La noche anterior, un padre, con el rostro quemado lloraba amargamente al informar al reportero que el individuo lo engañó «porque vino en procura de mi hija y pasó a la habitación sin que nadie sospechara que le iba a prender fuego y cuando quise rescatarla ya era tarde, las llamas los consumían a los dos en un espectáculo dantesco».

Como pueblo, los dominicanos tenemos que revisarnos concienzudamente. El incremento de estos casos debe llamarnos a una reflexión seria sobre el deterioro que van sufriendo los valores esenciales que postulan el respeto a las leyes y al prójimo, que no es otra cosa que el poder que nos da la instrucción moral y cívica que propicia la convivencia pacífica cimentada en la educación.

Ante los acontecimientos suscitados, he recordado con unción y respeto a mi profesora de Literatura, Doña Carmita Henríquez y Carvajal, cuando en una de sus sabias orientaciones en las aulas del Instituto de Señorita Salomé Ureña de Henríquez, hizo una reflexión sobre el poder de la educación, compartiendo con nosotras la anécdota de

Licurgo, el político y orador ateniense discípulo de Platón, al que habían invitado a ofrecer una conferencia para tratar el tema de la educación.
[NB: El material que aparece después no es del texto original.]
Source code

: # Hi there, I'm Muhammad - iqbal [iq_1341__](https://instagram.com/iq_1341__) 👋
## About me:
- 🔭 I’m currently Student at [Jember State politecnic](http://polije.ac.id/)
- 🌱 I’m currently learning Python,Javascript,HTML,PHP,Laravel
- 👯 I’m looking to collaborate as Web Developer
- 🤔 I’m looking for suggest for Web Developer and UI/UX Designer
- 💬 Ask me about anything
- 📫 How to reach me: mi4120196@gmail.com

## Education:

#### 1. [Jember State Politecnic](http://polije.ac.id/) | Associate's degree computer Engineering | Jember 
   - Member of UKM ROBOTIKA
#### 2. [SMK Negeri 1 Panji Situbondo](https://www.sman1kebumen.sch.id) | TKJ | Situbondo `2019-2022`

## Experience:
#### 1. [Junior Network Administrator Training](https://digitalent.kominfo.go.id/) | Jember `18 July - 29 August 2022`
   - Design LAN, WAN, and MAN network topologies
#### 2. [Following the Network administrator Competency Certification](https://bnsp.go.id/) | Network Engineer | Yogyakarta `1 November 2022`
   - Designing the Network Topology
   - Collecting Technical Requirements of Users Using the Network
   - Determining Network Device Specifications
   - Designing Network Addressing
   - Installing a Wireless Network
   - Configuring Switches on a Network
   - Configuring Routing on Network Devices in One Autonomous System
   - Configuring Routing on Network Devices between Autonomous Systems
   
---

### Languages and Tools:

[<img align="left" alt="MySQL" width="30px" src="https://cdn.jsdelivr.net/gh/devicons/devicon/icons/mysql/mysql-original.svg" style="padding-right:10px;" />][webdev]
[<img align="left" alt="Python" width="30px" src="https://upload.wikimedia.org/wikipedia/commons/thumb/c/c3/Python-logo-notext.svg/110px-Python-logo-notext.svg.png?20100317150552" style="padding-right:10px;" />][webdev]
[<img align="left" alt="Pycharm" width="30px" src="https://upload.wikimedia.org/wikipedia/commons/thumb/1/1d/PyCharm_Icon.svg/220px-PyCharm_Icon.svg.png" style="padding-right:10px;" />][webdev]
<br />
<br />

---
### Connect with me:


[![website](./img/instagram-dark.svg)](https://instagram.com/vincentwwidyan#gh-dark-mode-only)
El legendario legislador, al que se atribuye la redacción de la Constitución espartana, pidió un plazo de seis meses para prepararse, lo que dejó perplejos a todos, pues le atribuían capacidad para hablar en cualquier momento sobre el tema.

Transcurrido el tiempo solicitado, Licurgo compareció ante la Asamblea, se ubicó en la tribuna y luego entraron dos criados portando cuatro jaulas en las cuales habían dos liebres y dos perros. A la señal preestablecida uno de los criados abrió la puerta a una de las liebres que saltó azorada y luego el otro hizo lo mismo con el perro que la alcanzó y destrozó rápidamente en una escena dantesca que golpeó el corazón a todos los presentes que no lograban entender lo que el orador deseaba transmitir con tal agresión.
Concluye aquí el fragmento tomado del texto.